TASK TO CARRY OUT:
Looking at the data that follows, count the lines containing the word "html" and write down only that count.

SUPPLIED MATERIAL:
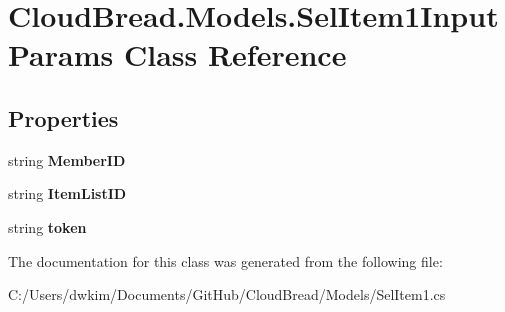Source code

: \hypertarget{a00090}{}\section{Cloud\+Bread.\+Models.\+Sel\+Item1\+Input\+Params Class Reference}
\label{a00090}
\subsection*{Properties}
\begin{DoxyCompactItemize}
\item 
string {\bfseries Member\+ID}\hypertarget{a00090_a9f322637ea972987295a80bcddce0fc3}{}\label{a00090_a9f322637ea972987295a80bcddce0fc3}

\item 
string {\bfseries Item\+List\+ID}\hypertarget{a00090_a1a838a13ca91ebd401077830529ed3f5}{}\label{a00090_a1a838a13ca91ebd401077830529ed3f5}

\item 
string {\bfseries token}\hypertarget{a00090_a923b7449e62ea25988c149c16546376c}{}\label{a00090_a923b7449e62ea25988c149c16546376c}

\end{DoxyCompactItemize}


The documentation for this class was generated from the following file\+:\begin{DoxyCompactItemize}
\item 
C\+:/\+Users/dwkim/\+Documents/\+Git\+Hub/\+Cloud\+Bread/\+Models/Sel\+Item1.\+cs\end{DoxyCompactItemize}

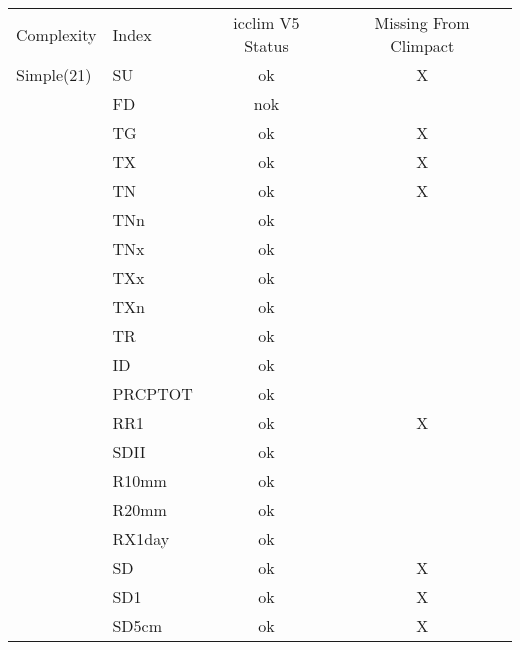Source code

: \documentclass[a4paper,11pt]{article}
\begin{document}
    \begin{table}[h]
    \begin{tabular}{l l c c}
        Complexity   &  Index    & icclim V5 Status & Missing From Climpact \\
        Simple(21)   &  SU       &   ok             &          X            \\
                     &  FD       &   nok            &                       \\
                     &  TG       &   ok             &          X            \\
                     &  TX       &   ok             &          X            \\
                     &  TN       &   ok             &          X            \\
                     &  TNn      &   ok             &                       \\
                     &  TNx      &   ok             &                       \\
                     &  TXx      &   ok             &                       \\
                     &  TXn      &   ok             &                       \\
                     &  TR       &   ok             &                       \\
                     &  ID       &   ok             &                       \\
                     &  PRCPTOT  &   ok             &                       \\       
                     &  RR1      &   ok             &          X            \\
                     &  SDII     &   ok             &                       \\       
                     &  R10mm    &   ok             &                       \\       
                     &  R20mm    &   ok             &                       \\       
                     &  RX1day   &   ok             &                       \\       
                     &  SD       &   ok             &          X            \\
                     &  SD1      &   ok             &          X            \\   
                     &  SD5cm    &   ok             &          X            \\       

\end{tabular}
\end{table}
\end{document}
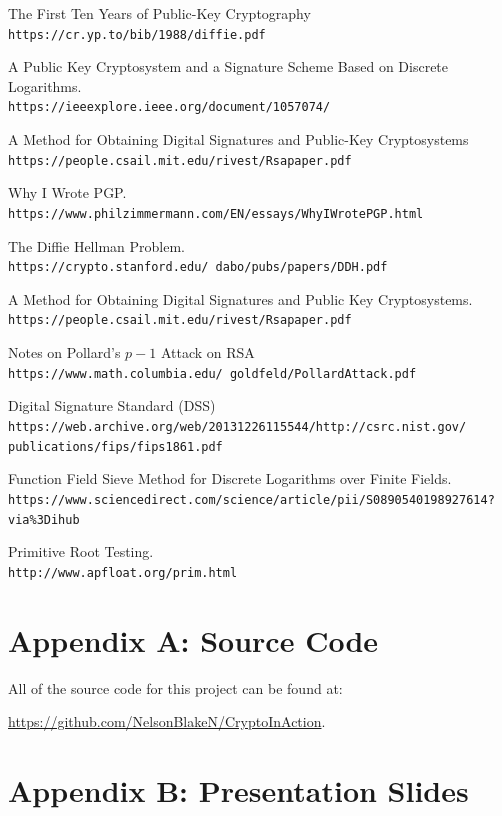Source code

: \documentclass[12pt]{report}
\begin{document}
\begin{thebibliography}{9}

    The First Ten Years of Public-Key Cryptography\\
    \texttt{https://cr.yp.to/bib/1988/diffie.pdf}
    
    A Public Key Cryptosystem and a Signature Scheme Based on Discrete Logarithms.\\
    \texttt{https://ieeexplore.ieee.org/document/1057074/}

    A Method for Obtaining Digital Signatures and Public-Key Cryptosystems\\
    \texttt{https://people.csail.mit.edu/rivest/Rsapaper.pdf}
    
    Why I Wrote PGP.\\
    \texttt{https://www.philzimmermann.com/EN/essays/WhyIWrotePGP.html}
    
    The Diffie Hellman Problem.\\
    \texttt{https://crypto.stanford.edu/~dabo/pubs/papers/DDH.pdf}
    
    A Method for Obtaining Digital Signatures and Public Key Cryptosystems.\\
    \texttt{https://people.csail.mit.edu/rivest/Rsapaper.pdf}

    Notes on Pollard's $p-1$ Attack on RSA\\
    \texttt{https://www.math.columbia.edu/~goldfeld/PollardAttack.pdf}

    Digital Signature Standard (DSS)\\
    \texttt{https://web.archive.org/web/20131226115544/http://csrc.nist.gov/\\publications/fips/fips1861.pdf}
    
    Function Field Sieve Method for Discrete Logarithms over Finite Fields.\\
    \texttt{https://www.sciencedirect.com/science/article/pii/S0890540198927614?via\%3Dihub}

    Primitive Root Testing.\\
    \texttt{http://www.apfloat.org/prim.html}

\end{thebibliography}

\newpage
\section{Appendix A: Source Code}
All of the source code for this project can be found at:

\href{https://github.com/NelsonBlakeN/CryptoInAction}{https://github.com/NelsonBlakeN/CryptoInAction}.

\newpage
\section{Appendix B: Presentation Slides}
\end{document}
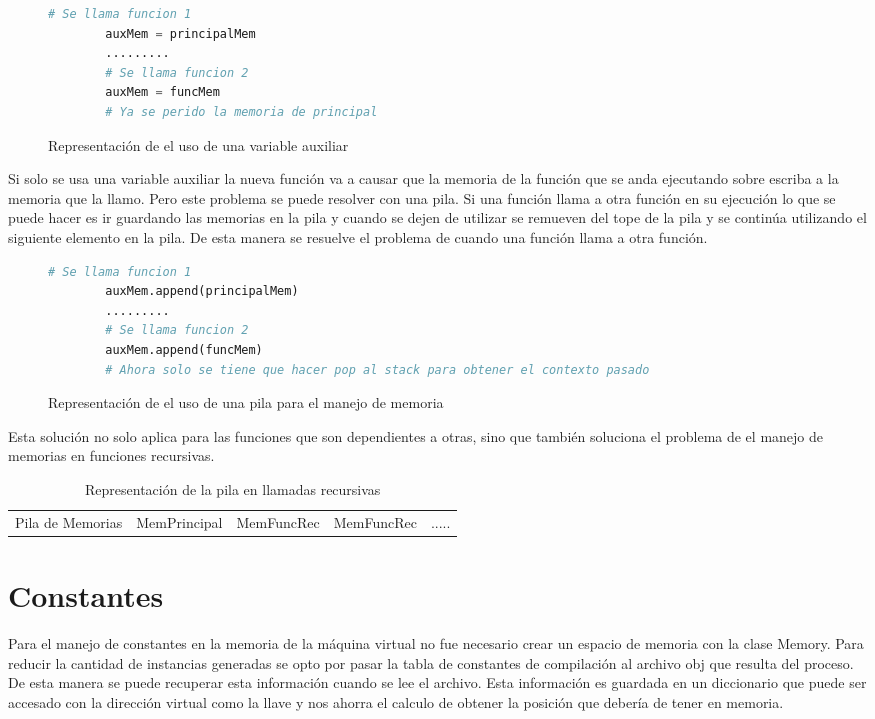 \begin{figure}[htbp]
    \centering
    \begin{lstlisting}[language = Python]
        # Se llama funcion 1
        auxMem = principalMem
        .........
        # Se llama funcion 2
        auxMem = funcMem
        # Ya se perido la memoria de principal 
    \end{lstlisting}
    \caption{Representación de el uso de una variable auxiliar}
    \label{fig:my_label}
\end{figure}
\FloatBarrier
Si solo se usa una variable auxiliar la nueva función va a causar que la memoria de la función que se anda ejecutando sobre escriba a la memoria que la llamo. Pero este problema se puede resolver con una pila. Si una función llama a otra función en su ejecución lo que se puede hacer es ir guardando las memorias en la pila y cuando se dejen de utilizar se remueven del tope de la pila y se continúa utilizando el siguiente elemento en la pila. De esta manera se resuelve el problema de cuando una función llama a otra función.
\begin{figure}[htbp]
    \centering
    \begin{lstlisting}[language = Python]
        # Se llama funcion 1
        auxMem.append(principalMem)
        .........
        # Se llama funcion 2
        auxMem.append(funcMem)
        # Ahora solo se tiene que hacer pop al stack para obtener el contexto pasado
    \end{lstlisting}
    \caption{Representación de el uso de una pila para el manejo de memoria}
    \label{fig:my_label}
\end{figure}
\FloatBarrier
Esta solución no solo aplica para las funciones que son dependientes a otras, sino que también soluciona el problema de el manejo de memorias en funciones recursivas.

\begin{table}[htbp]
    \centering
    \begin{tabular}{c|c c c c}
       
        Pila de Memorias & MemPrincipal & MemFuncRec & MemFuncRec & ..... \\
         
    \end{tabular}
    \caption{Representación de la pila en llamadas recursivas}
    \label{tab:my_label}
\end{table}

\section{Constantes}

Para el manejo de constantes en la memoria de la máquina virtual no fue necesario crear un espacio de memoria con la clase Memory. Para reducir la cantidad de instancias generadas se opto por pasar la tabla de constantes de compilación al archivo obj que resulta del proceso. De esta manera se puede recuperar esta información cuando se lee el archivo.  Esta información es guardada en un diccionario que puede ser accesado con la dirección virtual como la llave y nos ahorra el calculo de obtener la posición que debería de tener en memoria.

SOLUTION BELOW:
2